Perhaps part of a plan to give terrorists bad directions so they can't blow up our geysers and mountains.

Also, the government was nice enough to use our defense bill to let their buddies in industry wreck just a few more acres of what's left of our natural landscape:
GULF ISLANDS NATIONAL SEASHORE
SEC. 6034. (a) The Secretary of the Interior shall allow the State of Mississippi, its lessees, contractors, and permittees, to conduct, under reasonable regulation not inconsistent with extraction of the oil and gas minerals reserved by the State of Mississippi in the deed referenced in subsection (b):

(1) exploration, development and production operations on sites outside the boundaries of Gulf Islands National Seashore that use directional drilling techniques which result in the drill hole crossing into the Gulf Islands National Seashore and passing under any land or water the surface of which is owned by the United States, including terminating in bottom hole locations thereunder; and

(2) seismic and seismic-related exploration activities inside the boundaries of Gulf Islands National Seashore to identify the oil and gas minerals located within the boundaries of the Gulf Islands National Seashore under the surface estate conveyed by the State of Mississippi, all of which oil and gas minerals the State of Mississippi reserved the right to extract.
There's more in this and other bills. You may visit THOMAS, the Library of Congress' online database, to explore.

Unlike elected officials, I don't have any problem, real or pretend, with the concept of pork spending. Fish need to be hatched, water needs to be treated, tourists in Yellowstone need to be told not to poke their heads inside Old Faithful. I get it.
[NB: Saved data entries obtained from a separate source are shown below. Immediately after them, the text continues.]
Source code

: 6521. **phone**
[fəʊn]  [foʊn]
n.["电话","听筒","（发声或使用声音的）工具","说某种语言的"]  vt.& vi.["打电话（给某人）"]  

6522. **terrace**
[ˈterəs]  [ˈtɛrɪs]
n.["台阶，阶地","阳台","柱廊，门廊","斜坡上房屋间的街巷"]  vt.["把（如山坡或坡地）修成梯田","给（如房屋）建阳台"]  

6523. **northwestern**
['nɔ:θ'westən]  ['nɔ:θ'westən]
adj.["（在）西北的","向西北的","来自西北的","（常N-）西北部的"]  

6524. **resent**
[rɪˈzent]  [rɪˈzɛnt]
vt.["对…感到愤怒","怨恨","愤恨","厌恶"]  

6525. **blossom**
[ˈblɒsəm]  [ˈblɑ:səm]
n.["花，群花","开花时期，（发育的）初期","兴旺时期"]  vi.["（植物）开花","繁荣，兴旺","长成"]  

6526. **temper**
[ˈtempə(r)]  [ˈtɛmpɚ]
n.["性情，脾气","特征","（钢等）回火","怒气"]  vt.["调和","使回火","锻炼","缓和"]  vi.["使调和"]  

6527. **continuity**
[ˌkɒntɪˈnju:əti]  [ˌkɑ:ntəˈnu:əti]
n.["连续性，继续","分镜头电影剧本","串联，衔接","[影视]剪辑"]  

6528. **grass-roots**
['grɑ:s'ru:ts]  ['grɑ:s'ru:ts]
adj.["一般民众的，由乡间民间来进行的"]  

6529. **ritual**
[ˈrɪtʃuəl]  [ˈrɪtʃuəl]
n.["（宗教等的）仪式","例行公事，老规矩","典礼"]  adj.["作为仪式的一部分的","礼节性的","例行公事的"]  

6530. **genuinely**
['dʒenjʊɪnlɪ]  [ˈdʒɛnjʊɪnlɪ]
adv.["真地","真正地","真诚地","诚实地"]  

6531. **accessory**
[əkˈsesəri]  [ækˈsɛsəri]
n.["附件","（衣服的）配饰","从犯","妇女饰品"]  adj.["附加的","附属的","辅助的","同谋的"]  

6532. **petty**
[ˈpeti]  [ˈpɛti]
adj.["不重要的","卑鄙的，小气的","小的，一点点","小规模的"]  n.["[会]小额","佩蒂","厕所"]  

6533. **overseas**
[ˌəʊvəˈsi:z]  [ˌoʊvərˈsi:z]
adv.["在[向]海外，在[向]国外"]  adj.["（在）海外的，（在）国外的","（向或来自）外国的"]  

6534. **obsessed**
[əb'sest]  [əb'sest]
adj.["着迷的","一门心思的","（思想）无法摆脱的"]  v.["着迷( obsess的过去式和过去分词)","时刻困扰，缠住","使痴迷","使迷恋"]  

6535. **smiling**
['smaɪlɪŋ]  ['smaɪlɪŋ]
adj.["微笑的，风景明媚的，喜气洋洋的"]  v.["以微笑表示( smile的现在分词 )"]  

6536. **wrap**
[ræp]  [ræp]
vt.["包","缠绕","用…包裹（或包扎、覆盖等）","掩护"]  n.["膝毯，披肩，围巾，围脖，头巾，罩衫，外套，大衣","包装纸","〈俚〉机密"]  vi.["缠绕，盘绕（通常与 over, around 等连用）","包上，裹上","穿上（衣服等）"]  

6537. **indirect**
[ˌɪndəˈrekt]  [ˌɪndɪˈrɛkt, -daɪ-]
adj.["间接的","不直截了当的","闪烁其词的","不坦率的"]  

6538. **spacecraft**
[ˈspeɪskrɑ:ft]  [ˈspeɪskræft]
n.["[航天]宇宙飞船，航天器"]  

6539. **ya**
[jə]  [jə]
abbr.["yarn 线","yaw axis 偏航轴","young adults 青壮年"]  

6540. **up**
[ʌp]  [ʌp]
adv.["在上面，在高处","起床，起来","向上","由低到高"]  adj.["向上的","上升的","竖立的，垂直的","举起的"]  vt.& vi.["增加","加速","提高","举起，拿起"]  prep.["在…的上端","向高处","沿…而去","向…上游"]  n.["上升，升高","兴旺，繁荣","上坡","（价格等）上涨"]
I'm uncomfortable with the employment by House leaders of unrelated federal spending to whip Democrats in line to get it passed in the first place.

But Republicans fearful of losing votes because of growing discontent within their own ranks over the war need to be straight with their base. The cold truth is that the President's coming veto of this year's defense appropriations bill will be a denial of funds to our troops in Iraq because of a withdrawal timeline which he finds unacceptable. It has nothing to do with pork spending. Nothing. If it did, Bush would have vetoed every appropriations bill passed by Congress in the last five years.